• **INPUT DATA**
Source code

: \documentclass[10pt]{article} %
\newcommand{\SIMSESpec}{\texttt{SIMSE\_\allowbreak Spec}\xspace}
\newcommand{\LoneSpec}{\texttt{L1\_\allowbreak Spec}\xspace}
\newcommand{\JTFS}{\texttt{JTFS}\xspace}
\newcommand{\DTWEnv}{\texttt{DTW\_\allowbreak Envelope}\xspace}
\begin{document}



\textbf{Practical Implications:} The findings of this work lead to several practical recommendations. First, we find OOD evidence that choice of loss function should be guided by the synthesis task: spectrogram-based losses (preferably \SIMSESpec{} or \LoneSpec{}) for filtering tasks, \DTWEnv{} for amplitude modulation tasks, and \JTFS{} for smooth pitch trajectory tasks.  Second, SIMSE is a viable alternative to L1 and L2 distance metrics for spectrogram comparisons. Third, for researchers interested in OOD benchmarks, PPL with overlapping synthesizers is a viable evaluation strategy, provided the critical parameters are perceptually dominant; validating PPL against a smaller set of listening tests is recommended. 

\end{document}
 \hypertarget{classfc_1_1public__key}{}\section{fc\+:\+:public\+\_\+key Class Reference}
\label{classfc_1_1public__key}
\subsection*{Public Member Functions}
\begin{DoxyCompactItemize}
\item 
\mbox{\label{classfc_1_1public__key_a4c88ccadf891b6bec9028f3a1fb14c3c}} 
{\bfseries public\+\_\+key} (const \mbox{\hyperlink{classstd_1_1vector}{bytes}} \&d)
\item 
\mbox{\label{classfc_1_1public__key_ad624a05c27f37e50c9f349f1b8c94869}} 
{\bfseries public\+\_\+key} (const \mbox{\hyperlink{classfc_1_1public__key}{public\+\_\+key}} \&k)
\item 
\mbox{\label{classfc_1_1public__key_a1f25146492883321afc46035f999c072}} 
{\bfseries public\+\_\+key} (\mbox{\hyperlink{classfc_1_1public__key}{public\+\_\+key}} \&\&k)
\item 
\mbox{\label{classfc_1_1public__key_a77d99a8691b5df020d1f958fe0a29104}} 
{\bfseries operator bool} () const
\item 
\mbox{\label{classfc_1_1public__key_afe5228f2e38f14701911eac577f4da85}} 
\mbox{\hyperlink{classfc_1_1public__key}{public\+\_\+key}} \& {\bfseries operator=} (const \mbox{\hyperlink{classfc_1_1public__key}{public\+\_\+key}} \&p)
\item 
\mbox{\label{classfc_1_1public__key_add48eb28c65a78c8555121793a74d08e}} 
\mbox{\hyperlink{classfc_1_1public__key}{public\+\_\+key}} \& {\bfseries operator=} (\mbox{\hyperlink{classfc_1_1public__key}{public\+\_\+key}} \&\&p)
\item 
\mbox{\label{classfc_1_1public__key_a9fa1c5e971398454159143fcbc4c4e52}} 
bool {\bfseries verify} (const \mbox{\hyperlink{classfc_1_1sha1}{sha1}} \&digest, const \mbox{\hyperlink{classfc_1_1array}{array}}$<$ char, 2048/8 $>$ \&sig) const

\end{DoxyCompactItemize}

• **ACTIVITY**
Give back the complete data, each line unchanged.

• **ANSWER FOR THIS EXERCISE**
Source code

: \documentclass[10pt]{article} %
\newcommand{\SIMSESpec}{\texttt{SIMSE\_\allowbreak Spec}\xspace}
\newcommand{\LoneSpec}{\texttt{L1\_\allowbreak Spec}\xspace}
\newcommand{\JTFS}{\texttt{JTFS}\xspace}
\newcommand{\DTWEnv}{\texttt{DTW\_\allowbreak Envelope}\xspace}
\begin{document}



\textbf{Practical Implications:} The findings of this work lead to several practical recommendations. First, we find OOD evidence that choice of loss function should be guided by the synthesis task: spectrogram-based losses (preferably \SIMSESpec{} or \LoneSpec{}) for filtering tasks, \DTWEnv{} for amplitude modulation tasks, and \JTFS{} for smooth pitch trajectory tasks.  Second, SIMSE is a viable alternative to L1 and L2 distance metrics for spectrogram comparisons. Third, for researchers interested in OOD benchmarks, PPL with overlapping synthesizers is a viable evaluation strategy, provided the critical parameters are perceptually dominant; validating PPL against a smaller set of listening tests is recommended. 

\end{document}
 \hypertarget{classfc_1_1public__key}{}\section{fc\+:\+:public\+\_\+key Class Reference}
\label{classfc_1_1public__key}
\subsection*{Public Member Functions}
\begin{DoxyCompactItemize}
\item 
\mbox{\label{classfc_1_1public__key_a4c88ccadf891b6bec9028f3a1fb14c3c}} 
{\bfseries public\+\_\+key} (const \mbox{\hyperlink{classstd_1_1vector}{bytes}} \&d)
\item 
\mbox{\label{classfc_1_1public__key_ad624a05c27f37e50c9f349f1b8c94869}} 
{\bfseries public\+\_\+key} (const \mbox{\hyperlink{classfc_1_1public__key}{public\+\_\+key}} \&k)
\item 
\mbox{\label{classfc_1_1public__key_a1f25146492883321afc46035f999c072}} 
{\bfseries public\+\_\+key} (\mbox{\hyperlink{classfc_1_1public__key}{public\+\_\+key}} \&\&k)
\item 
\mbox{\label{classfc_1_1public__key_a77d99a8691b5df020d1f958fe0a29104}} 
{\bfseries operator bool} () const
\item 
\mbox{\label{classfc_1_1public__key_afe5228f2e38f14701911eac577f4da85}} 
\mbox{\hyperlink{classfc_1_1public__key}{public\+\_\+key}} \& {\bfseries operator=} (const \mbox{\hyperlink{classfc_1_1public__key}{public\+\_\+key}} \&p)
\item 
\mbox{\label{classfc_1_1public__key_add48eb28c65a78c8555121793a74d08e}} 
\mbox{\hyperlink{classfc_1_1public__key}{public\+\_\+key}} \& {\bfseries operator=} (\mbox{\hyperlink{classfc_1_1public__key}{public\+\_\+key}} \&\&p)
\item 
\mbox{\label{classfc_1_1public__key_a9fa1c5e971398454159143fcbc4c4e52}} 
bool {\bfseries verify} (const \mbox{\hyperlink{classfc_1_1sha1}{sha1}} \&digest, const \mbox{\hyperlink{classfc_1_1array}{array}}$<$ char, 2048/8 $>$ \&sig) const

\end{DoxyCompactItemize}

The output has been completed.